L’Altiplano, Tibet des Andes. Plateaux austères campés à 4000m à l’Ouest du pays, bordés par des sommets andins, veillés par de hauts volcans enneigés.
En quête de grands espaces, nous ne devrions pas etre en reste. Outre celui du corps qui s’affole au moindre effort, on y sent paraît il immanquablement vibrer le poul de l’aventure.
Nous le découvrirons du Nord vers le Sud, et nous dirigerons donc en premier lieu vers les rives du lac Titicaca au Nord du pays.
Titicaca, bijou d’un bleu merveilleux, dans son écrin de sommets andins, inondé de soleil le jour, inlassablement balayé chaque soir par le vent, témoin la nuit de somptueuses voutes célestes. Foyer de mythes et de civilisations antiques.
Au réveil ce matin, je relis cette phrase inscrite sur les murs de la chambre par de précédents cyclistes.

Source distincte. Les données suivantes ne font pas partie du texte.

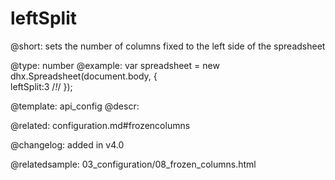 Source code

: leftSplit
==============

@short: sets the number of columns fixed to the left side of the spreadsheet
	

@type: number
@example:
var spreadsheet = new dhx.Spreadsheet(document.body, {          
    leftSplit:3 /*!*/
});


@template:	api_config
@descr:

@related:
configuration.md#frozencolumns

@changelog: added in v4.0

@relatedsample: 03_configuration/08_frozen_columns.html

« es quando paras de tener miedo de l’incertidumbre que l’incertidumbre se converte en aventura ». En gros : laisser sa peur de côté fâce aux incertitudes, et celles ci se convertiront en aventure.
De quoi gonfler le moral quand ces incertitudes justement ne manquent pas : quelle météo auront nous à affronter ? Si le soleil peut y être accablant en journée, le mercure descend fréquemment sous 0 même en été.
L’équipement sera il sûr ? La suite nous prouvera que non.
Trouverons nous les forces physiques et morales d’affronter les difficultés de la route à ces altitudes ? Nous fûmes suffisamment braves.
Sentiment exaltant du départ. Nous quittons la casa de cyclistas au matin, pour nous engager avec nos montures surchargées dans les embouteillages des rues de La Paz, leurs pentes à deux chiffres, leurs gaz d’échappement, le cri des klaxons. Efforts méthodiques, vifs et précis pour caser ensuite notre équipement dans deux cabines de téléférique sans les arrêter. Première mission accomplie ! Nous gagnons 700m de dénivelé et traversons par les airs une grande partie de la ville haute El Alto.
Une audace assez naturelle nous engage sans soucis sur le bas côté de la large route 2, qui demeure sure et plutôt agréable car goudronnée et peu fréquentée ce jour ci.
Encore sur des kilomètres cette mitose urbaine de la pena (hauteur de La Paz) qui continue de s’agrandir dans des banlieues excentrées faites de briques et de broc. Lambeaux de quartiers en perpétuels travaux !
Aux abords de la route, des paysans fabriquent des matelas à partir d’andins de paille, des bergers mènent leurs maigres troupeau de moutons ou lamas sur des champs asséchés, des femmes reviennent courbée de poids d’on ne sait où.
Plus que le fossé que nous longeons, maculé d’ordures par les automobilistes, un gouffre nous sépare de ces gens. Nous échangeons toutefois de sincères et souriantes salutations, bien peu de choses. Difficile de ne pas gamberger au spectacle de cette pauvreté « exotique ». Si les africains, ou les asiatiques affichent souvent une sérénité dans leur quotidien difficiles, les boliviens affichent des airs plutôt tristes. Le voyage nous plonge dans ce réel tragique où nous occupons une place de choix.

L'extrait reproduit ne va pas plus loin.